Faced with all of this, I decided to list out my personal top ten riding rules, the top ten rules which I never, ever break. Just getting the list down to ten was a chore but here they are, in no particular order.
Frank Gates Motorcycle Riding Rules
- Wear Helmet, Air-Vest, gloves & boots
- No alcohol, no drugs while riding, never
- Always use my turn signals
- Always look over my shoulder before changing direction
- Bright beams ON during daylight
- Always maintain a buffer zone
- Stay out of cars blind spots
- No front brake below 5 mph
- Always keep it in gear when stopped at a light
- Never be first away from the stoplight
I know I missed some of your favorites but if I put in everything, my list would be the top twenty, thirty, or fifty rules.
For example: I do check my tire pressure but not every time I get ion the bike.
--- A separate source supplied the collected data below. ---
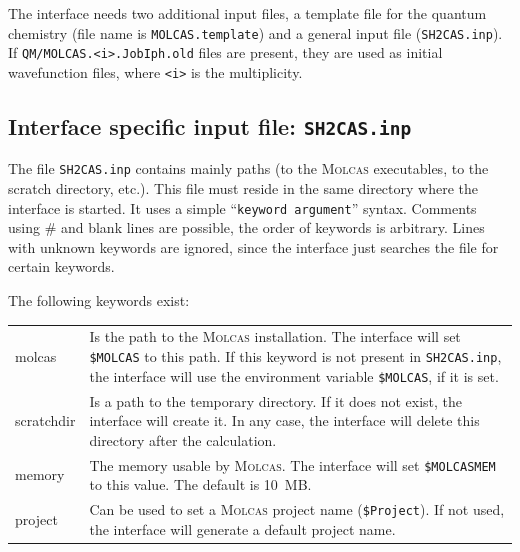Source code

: \documentclass[a4paper,11pt,DIV=15,openany,twoside=false]{scrbook}
\newcommand{\sharc}{\textsc{Sharc}}
\newcommand{\ttt}[1]{\texttt{#1}}
\begin{document}

The interface needs two additional input files, a template file for the quantum chemistry (file name is \ttt{MOLCAS.template}) and a general input file (\ttt{SH2CAS.inp}). If \ttt{QM/MOLCAS.<i>.JobIph.old} files are present, they are used as initial wavefunction files, where \ttt{<i>} is the multiplicity. %

\subsection{Interface specific input file: \ttt{SH2CAS.inp}}

The file \ttt{SH2CAS.inp} contains mainly paths (to the \textsc{Molcas} executables, to the scratch directory, etc.). This file must reside in the same directory where the interface is started. It uses a simple ``\ttt{keyword argument}'' syntax. Comments using \# and blank lines are possible, the order of keywords is arbitrary. Lines with unknown keywords are ignored, since the interface just searches the file for certain keywords.

The following keywords exist:

\begin{tabular}{lp{12cm}}
molcas          &Is the path to the \textsc{Molcas} installation. The interface will set \ttt{\$MOLCAS} to this path. If this keyword is not present in \ttt{SH2CAS.inp}, the interface will use the environment variable \ttt{\$MOLCAS}, if it is set.\\
scratchdir      &Is a path to the temporary directory. If it does not exist, the interface will create it. In any case, the interface will delete this directory after the calculation.\\
memory          &The memory usable by \textsc{Molcas}. The interface will set \ttt{\$MOLCASMEM} to this value. The default is 10~MB.\\
project         &Can be used to set a \textsc{Molcas} project name (\ttt{\$Project}). If not used, the interface will generate a default project name.
\end{tabular}
\end{document}
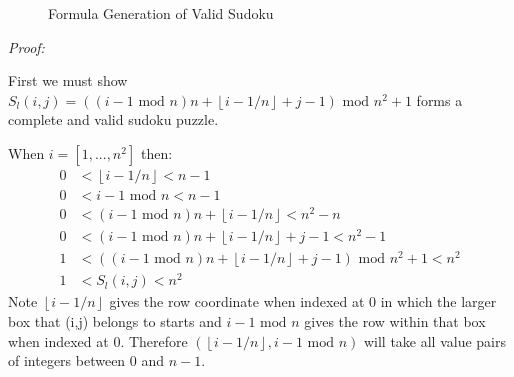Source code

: \documentclass[a4paper,11pt]{report}
\newcounter{row}
\newcounter{col}
\newcounter{rowa}
\newcounter{cola}
\newcommand\setrow[9]{
  \setcounter{col}{1}
  \foreach \n in {#1, #2, #3, #4, #5, #6, #7, #8, #9} {
    \edef\x{\value{col} - 0.5}
    \edef\y{9.5 - \value{row}}
    \node[anchor=center] at (\x, \y) {\n};
    \stepcounter{col}
  }
  \stepcounter{row}
}
\newcommand\setrowa[4]{
  \setcounter{cola}{1}
  \foreach \n in {#1, #2, #3, #4} {
    \edef\x{\value{cola} - 0.5}
    \edef\y{4.5 - \value{rowa}}
    \node[anchor=center] at (\x, \y) {\n};
    \stepcounter{cola}
  }
  \stepcounter{rowa}
}
\begin{document}
\begin{figure}[h]
\centering
{}
\caption{Formula Generation of Valid Sudoku}
\label{formula}
\end{figure}

\textit{Proof:}

First we must show $S_l(i,j)=((i-1 \text{ mod } n)n + \left\lfloor{i-1/n}\right\rfloor+j-1)\text{ mod } n^2 +1$ forms a complete and valid sudoku puzzle.

When $i=[1,...,n^2]$ then:
\begin{align}
	0&<\left\lfloor{i-1/n}\right\rfloor<n-1\\
	0&<i-1 \text{ mod } n<n-1\\
	0&<(i-1 \text{ mod } n)n + \left\lfloor{i-1/n}\right\rfloor<n^2-n\\
	0&<(i-1 \text{ mod } n)n + \left\lfloor{i-1/n}\right\rfloor+j-1<n^2-1\\
	1&<((i-1 \text{ mod } n)n + \left\lfloor{i-1/n}\right\rfloor+j-1)\text{ mod } n^2 +1<n^2\\
	1&<S_l(i,j)<n^2
\end{align} 
Note $\left\lfloor{i-1/n}\right\rfloor$ gives the row coordinate when indexed at 0 in which the larger box that (i,j) belongs to starts and $i-1 \text{ mod } n$ gives the row within that box when indexed at 0. Therefore $(\left\lfloor{i-1/n}\right\rfloor,i-1 \text{ mod } n)$ will take all value pairs of integers between 0 and $n-1$.
\end{document}
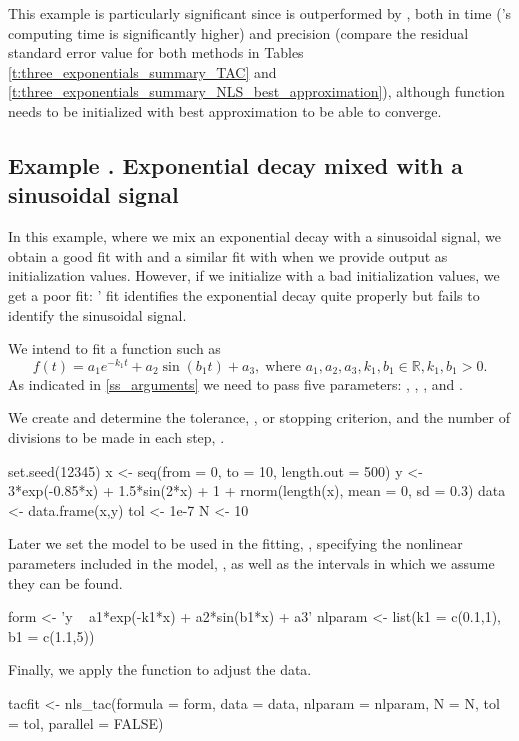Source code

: This example is particularly significant since  is outperformed by , both in time ('s computing time is significantly higher) and precision (compare the residual standard error value for both methods in Tables \ref{t:three_exponentials_summary_TAC} and \ref{t:three_exponentials_summary_NLS_best_approximation}), although  function needs to be initialized with  best approximation to be able to converge.




\addtocounter{n}{1}
\subsection{Example . Exponential decay mixed with a sinusoidal signal}\label{ss_exp_sin}
In this example, where we mix an exponential decay with a sinusoidal signal, we obtain a good fit with  and a similar fit with  when we provide  output as initialization values. However, if we initialize  with a bad initialization values, we get a poor fit: ' fit identifies the exponential decay quite properly but fails to identify the sinusoidal signal.


We intend to fit a function such as
\begin{equation} \label{eq:pattern_exp_sin}
f(t)=a_1 e^{-k_1 t} + a_2 \sin(b_1 t) + a_3, \; \text{where } a_1,a_2,a_3,k_1,b_1 \in \mathbb{R}, k_1,b_1>0.
\end{equation}
As indicated in \ref{ss_arguments} we need to pass five parameters: , , ,  and .

We create  and determine the tolerance, , or stopping criterion, and the number of divisions to be made in each step, .
\begin{example}
  set.seed(12345)
  x <- seq(from = 0, to = 10, length.out = 500)
  y <- 3*exp(-0.85*x) + 1.5*sin(2*x) + 1 + rnorm(length(x), mean = 0, sd = 0.3)
  data <- data.frame(x,y)
  tol <- 1e-7
  N <- 10
\end{example}

Later we set the model to be used in the fitting, , specifying the nonlinear parameters included in the model, , as well as the intervals in which we assume they can be found.
\begin{example}
 form <- 'y ~ a1*exp(-k1*x) + a2*sin(b1*x) + a3'
 nlparam <- list(k1 = c(0.1,1), b1 = c(1.1,5))
\end{example}
Finally, we apply the  function to adjust the data. 
\begin{example}
  tacfit <- nls_tac(formula = form, data = data,  nlparam = nlparam, N = N, tol = tol,
    parallel = FALSE)
\end{example}

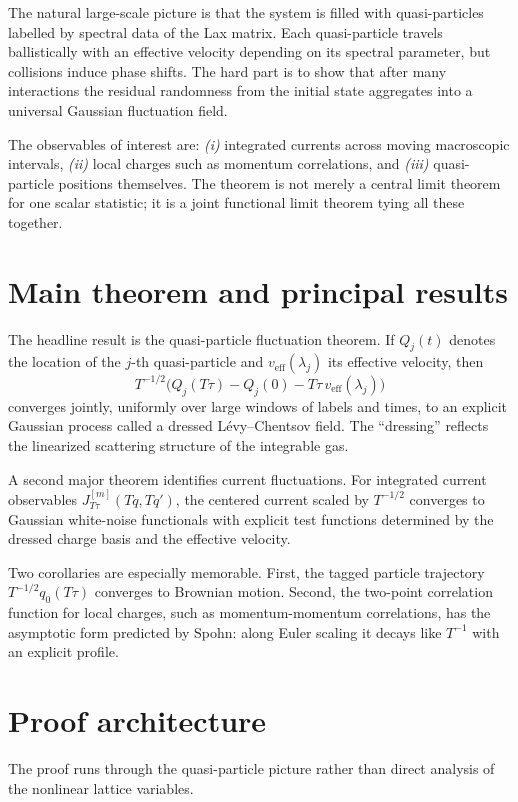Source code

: \documentclass[11pt]{article}
\begin{document}
The natural large-scale picture is that the system is filled with quasi-particles labelled by spectral data of the Lax matrix. Each quasi-particle travels ballistically with an effective velocity depending on its spectral parameter, but collisions induce phase shifts. The hard part is to show that after many interactions the residual randomness from the initial state aggregates into a universal Gaussian fluctuation field.

The observables of interest are: \emph{(i)} integrated currents across moving macroscopic intervals, \emph{(ii)} local charges such as momentum correlations, and \emph{(iii)} quasi-particle positions themselves. The theorem is not merely a central limit theorem for one scalar statistic; it is a joint functional limit theorem tying all these together.

\section*{Main theorem and principal results}
The headline result is the quasi-particle fluctuation theorem. If $Q_j(t)$ denotes the location of the $j$-th quasi-particle and $v_{\mathrm{eff}}(\lambda_j)$ its effective velocity, then
\[
T^{-1/2}\bigl(Q_j(T\tau)-Q_j(0)-T\tau\,v_{\mathrm{eff}}(\lambda_j)\bigr)
\]
converges jointly, uniformly over large windows of labels and times, to an explicit Gaussian process called a dressed L\'evy--Chentsov field. The ``dressing'' reflects the linearized scattering structure of the integrable gas.

A second major theorem identifies current fluctuations. For integrated current observables $J^{[m]}_{T\tau}(Tq,Tq')$, the centered current scaled by $T^{-1/2}$ converges to Gaussian white-noise functionals with explicit test functions determined by the dressed charge basis and the effective velocity.

Two corollaries are especially memorable. First, the tagged particle trajectory $T^{-1/2}q_0(T\tau)$ converges to Brownian motion. Second, the two-point correlation function for local charges, such as momentum-momentum correlations, has the asymptotic form predicted by Spohn: along Euler scaling it decays like $T^{-1}$ with an explicit profile.

\section*{Proof architecture}
The proof runs through the quasi-particle picture rather than direct analysis of the nonlinear lattice variables.
\end{document}
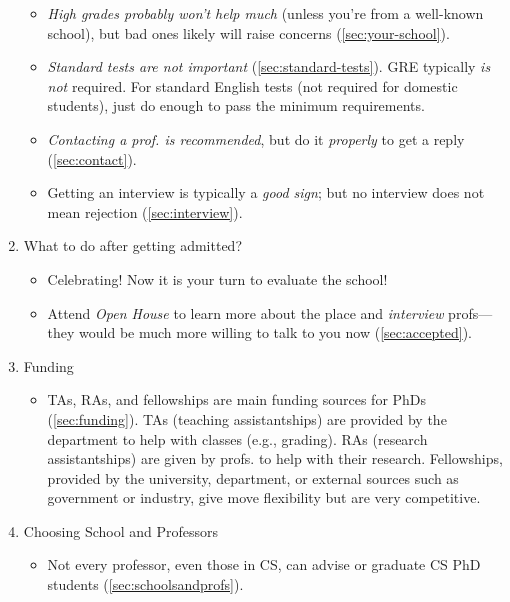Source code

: \documentclass[oneside,11pt,dvipsnames]{book}
\begin{document}
\begin{enumerate}
\begin{itemize}
          \item \emph{High grades probably won't help much} (unless you're from a well-known school), but bad ones likely will raise concerns (\autoref{sec:your-school}).
          
          \item \emph{Standard tests are not important} (\autoref{sec:standard-tests}). GRE typically \emph{is not} required. For standard English tests (not required for domestic students), just do enough to pass the minimum requirements.

          \item \emph{Contacting a prof. is recommended}, but do it \emph{properly} to get a reply (\autoref{sec:contact}).

          \item Getting an interview is typically a \emph{good sign}; but no interview does not mean rejection (\autoref{sec:interview}).

        \end{itemize}
  \item What to do after getting admitted?
        \begin{itemize}
                \item  Celebrating! Now it is your turn to evaluate the school!
          \item Attend \emph{Open House} to learn more about the place and \emph{interview} profs---they would be much more willing to talk to you now (\autoref{sec:accepted}).
        \end{itemize}
  \item Funding
        \begin{itemize}
          \item TAs, RAs, and fellowships are main funding sources for PhDs (\autoref{sec:funding}).  TAs (teaching assistantships) are provided by the department to help with classes (e.g., grading). RAs (research assistantships) are given by profs. to help with their research.  Fellowships, provided by the university, department, or external sources such as government or industry, give move flexibility but are very competitive.
        \end{itemize}
  \item Choosing School and Professors
        \begin{itemize}
          \item Not every professor, even those in CS, can advise or graduate CS PhD students (\autoref{sec:schoolsandprofs}).
        \end{itemize}


\end{enumerate}
\end{document}
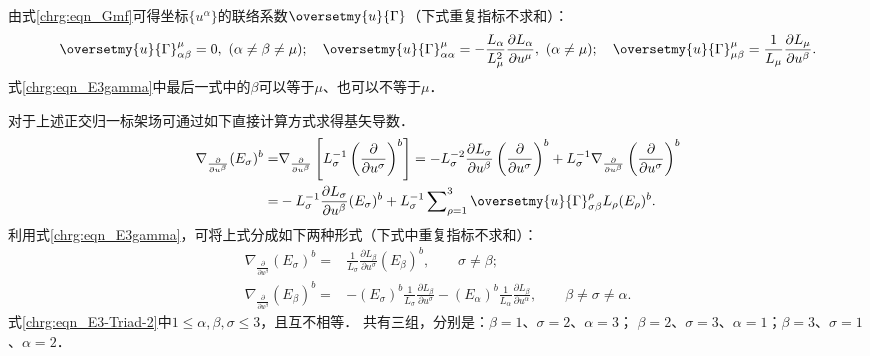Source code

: 由式\eqref{chrg:eqn_Gmf}可得坐标$\{u^\alpha\}$的联络系数$\oversetmy{u}{\Gamma}$（下式重复指标不求和）：
\begin{equation}\label{chrg:eqn_E3gamma}
    \oversetmy{u}{\Gamma}^\mu_{\alpha\beta}= 0, \ (\alpha\neq \beta \neq \mu) ; \quad
    \oversetmy{u}{\Gamma}^\mu_{\alpha \alpha}= - \frac{L_\alpha}{L_\mu^2} 
    \frac{\partial L_\alpha}{\partial u^\mu} , \ (\alpha \neq \mu) ; \quad
    \oversetmy{u}{\Gamma}^\mu_{\mu \beta}= \frac{1}{L_\mu} \frac{\partial L_\mu}{\partial u^\beta} .
\end{equation}  %
式\eqref{chrg:eqn_E3gamma}中最后一式中的$\beta$可以等于$\mu$、也可以不等于$\mu$．


对于上述正交归一标架场可通过如下直接计算方式求得基矢导数．
\begin{align*}
    \nabla_{\frac{\partial }{\partial u^\beta}} (E_\sigma)^b = & \nabla_{\frac{\partial }{\partial u^\beta}}
    \left[ L_{\sigma}^{-1} \left(\frac{\partial}{\partial u^\sigma}\right)^b \right]
    =-L_{\sigma}^{-2} \frac{\partial L_{\sigma}}{\partial u^\beta}\left(\frac{\partial}{\partial u^\sigma}\right)^b
    +L_{\sigma}^{-1} \nabla_{\frac{\partial }{\partial u^\beta}} \left(\frac{\partial}{\partial u^\sigma}\right)^b \\
    =&-L_{\sigma}^{-1} \frac{\partial L_{\sigma}}{\partial u^\beta} (E_\sigma)^b
    +L_{\sigma}^{-1}  \sum\nolimits_{\rho=1}^{3} \oversetmy{u}{\Gamma}^\rho_{\sigma\beta} L_{\rho} (E_\rho)^b  .
\end{align*}
利用式\eqref{chrg:eqn_E3gamma}，可将上式分成如下两种形式（下式中重复指标不求和）：
\begin{subequations}\label{chrg:eqn_E3-Triad}
    \begin{align}    
        \nabla_{\frac{\partial }{\partial u^\beta}} (E_\sigma)^b  = &
        \frac{1}{L_\sigma} \frac{\partial L_\beta}{\partial u^\sigma} (E_\beta)^b  ,
        \qquad \sigma\neq \beta ; \label{chrg:eqn_E3-Triad-1}\\
        \nabla _{\frac{\partial }{\partial u^\beta}} (E_\beta)^b =& 
        - (E_\sigma)^b \frac{1}{L_\sigma} \frac{\partial L_\beta}{\partial u^\sigma} 
        - (E_\alpha)^b \frac{1}{L_\alpha} \frac{\partial L_\beta}{\partial u^\alpha},
        \qquad \beta\neq \sigma \neq \alpha . \label{chrg:eqn_E3-Triad-2}
    \end{align}    
\end{subequations}
式\eqref{chrg:eqn_E3-Triad-2}中$1\leqslant \alpha,\beta,\sigma \leqslant 3$，且互不相等．
共有三组，分别是：$\beta=1$、$\sigma=2$、$\alpha=3$；
$\beta=2$、$\sigma=3$、$\alpha=1$；$\beta=3$、$\sigma=1$、$\alpha=2$．


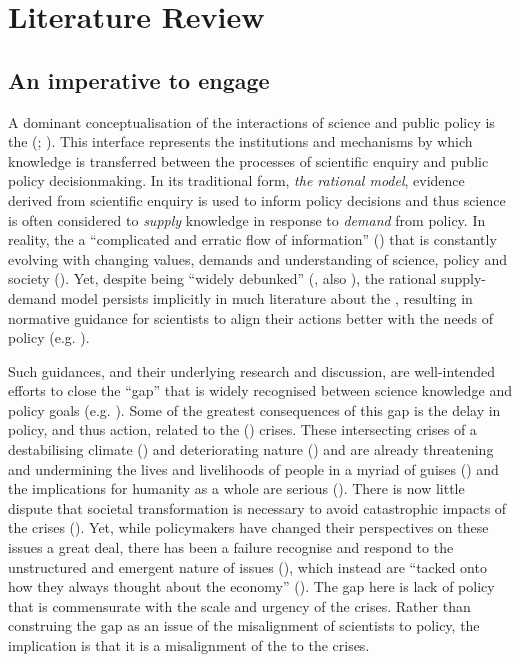 \chapter{Literature Review}\label{ch:lit}

\section{An imperative to engage}\label{sec:litspi}

A dominant conceptualisation of the interactions of science and public policy is the  (\SPI; \cite{JagannathanEtAl2023}). This interface represents the institutions and mechanisms by which knowledge is transferred between the processes of scientific enquiry and public policy decisionmaking. In its traditional form, \emph{the rational model}, evidence derived from scientific enquiry is used to inform policy decisions and thus science is often considered to \emph{supply} knowledge in response to \emph{demand} from policy. In reality, the \SPI{} a ``complicated and erratic flow of information'' (\cite{BednarekSHG2015}) that is constantly evolving with changing values, demands and understanding of science, policy and society (\cite{Obermeister2020}). Yet, despite being ``widely debunked'' (\cite{BoswellS2017}, also \cite{McNie2007,HaynesDCRHGS2011,Cairney2018}), the rational supply-demand model persists implicitly in much literature about the \SPI, resulting in normative guidance for scientists to align their actions better with the needs of policy (e.g. \cite{McNie2007,GeddesDP2018,BlessenohlS2022,Bisbal2024}).

Such guidances, and their underlying research and discussion, are well-intended efforts to close the ``gap'' that is widely recognised between science knowledge and policy goals (e.g. \cite{RapleyD2014,KarlssonG2020,CairneyTS2023}). Some of the greatest consequences of this gap is the delay in policy, and thus action, related to the  (\CAN) crises. These intersecting crises of a destabilising climate (\cite{IIPCC2022}) and deteriorating nature (\cite{IPBES2022}) and are already threatening and undermining the lives and livelihoods of people in a myriad of guises (\cite{TschakertEAKO2019}) and the implications for humanity as a whole are serious (\cite{McKayEtAl2022,WEF2024}). There is now little dispute that societal transformation is necessary to avoid catastrophic impacts of the \CAN{} crises (\cite{LaybournTS2023}). Yet, while policymakers have changed their perspectives on these issues a great deal, there has been a failure recognise and respond to the unstructured and emergent nature of \CAN{} issues (\cite{FuntowiczR1993,WesselinkH2020}), which instead are ``tacked onto how they always thought about the economy'' (\cite[p118]{Killick2023}). The gap here is lack of policy that is commensurate with the scale and urgency of the \CAN{} crises. Rather than construing the gap as an issue of the misalignment of scientists to policy, the implication is that it is a misalignment of the \SPI{} to the \CAN{} crises.

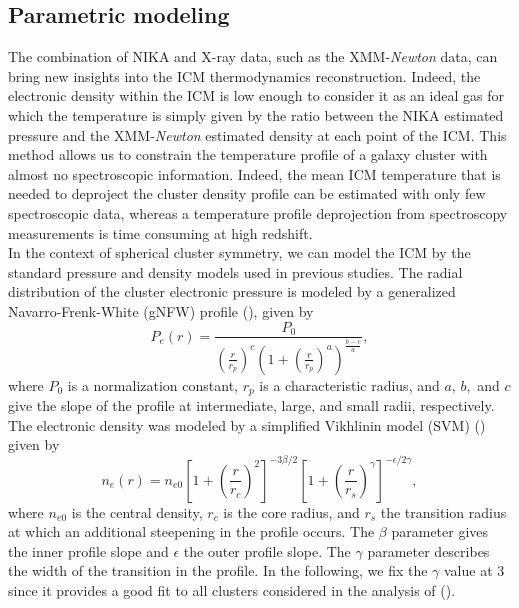 \documentclass[traditabstract]{aa}
\begin{document}
\subsection{Parametric modeling}\label{sec:modeling}
The  combination of NIKA and X-ray data, such as the XMM-{\it Newton} data, can bring new insights into the ICM thermodynamics reconstruction. Indeed, the electronic density within the ICM is low enough to consider it as an ideal gas for which the temperature is simply given by the ratio between the NIKA estimated pressure and the XMM-{\it Newton} estimated density at each point of the ICM. This method allows us to constrain the temperature profile of a galaxy cluster with almost no spectroscopic information. Indeed, the mean ICM temperature that is needed to deproject the cluster density profile can be estimated with only few spectroscopic data, whereas a temperature profile deprojection from spectroscopy measurements is time consuming at high redshift.\\
In the context of spherical cluster symmetry, we can model the ICM by the standard pressure and density models used in previous studies.
The radial distribution of the cluster electronic pressure is modeled by a generalized Navarro-Frenk-White (gNFW) profile (\citealt{gnfw_prof}), given by
\begin{equation}
        P_e(r) = \frac{P_0}{\left(\frac{r}{r_p}\right)^c \left(1+\left(\frac{r}{r_p}\right)^a\right)^{\frac{b-c}{a}}},
\label{eq:gNFW}
\end{equation}
where $P_0$ is a normalization constant, $r_p$ is a characteristic radius, and $a$, $b,$ and $c$ give the slope of the profile at intermediate, large, and small radii, respectively. The electronic density was modeled by a simplified Vikhlinin model (SVM) (\citealt{SVM_prof}) given by
\begin{equation}
        n_e(r) = n_{e0} \left[1+\left(\frac{r}{r_c}\right)^2 \right]^{-3 \beta /2} \left[ 1+\left(\frac{r}{r_s}\right)^{\gamma} \right]^{-\epsilon/2 \gamma},
\label{eq:SVM}
\end{equation}
where $n_{e0}$ is the central density, $r_c$ is the core radius, and $r_s$ the transition radius at which an additional steepening in the profile occurs. The $\beta$ parameter gives the inner profile slope and $\epsilon$ the outer profile slope. The $\gamma$ parameter describes the width of the transition in the profile. In the following, we fix the $\gamma$ value at 3 since it provides a good fit to all clusters considered in the analysis of (\citealt{gamma_val}).\\
\end{document}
I really can feel a drop of two or three pounds when I am riding (you can too) which will cause me to dig out the tire pressure gauge (which I do keep in my tool bag). Otherwise, I will periodically check tire pressure before I ride. At the same time, I check all the bolts, oil and so on. I do this about once a week when I am riding every day.
Keeping focused, being alert at intersections, keeping my speed within my sight distance are fundamental skills and to me, don’t fit on my list, they fit in my brain, and they are always ON as an aspect of simply driving the machine.
Just because something is not on the list doesn’t mean I don’t pay attention to it but if it is on the list, I always do it.
Do I really, really, always obey my list of rules? You Betcha! How? Well, you just make a commitment and then just do it.
The definition of commitment: When you sit down to eat a breakfast of ham and eggs, the chicken has made a contribution, but the pig has made a commitment.
For me, I just put the decision process behind me. When I change lanes, I hit the turn signal. I don’t revisit the decision to use turn signals each time I change lanes. I have already made that decision and I just always use the turn signals.
In a car, I do not make a new decision every time on wearing a seatbelt, I just do it. After a while, it really does become pretty much automatic.
They say it takes 21 days to break a habit or to instill a new habit and I agree with that statement.
For example, wearing a helmet whenever I get on the motorcycle is just like wearing swimming trunks in a public pool. You don’t even think about going in the pool naked and likewise, I don’t even think about getting on my motorcycle without wearing a helmet.
Now, this is my list, you should make your own list. It will be the same as mine or not. But if you take the time to think through it, weighing each rule on how important it is to you, you will be ahead of the game. Just making the list will get you thinking of your riding rules and that is a good thing.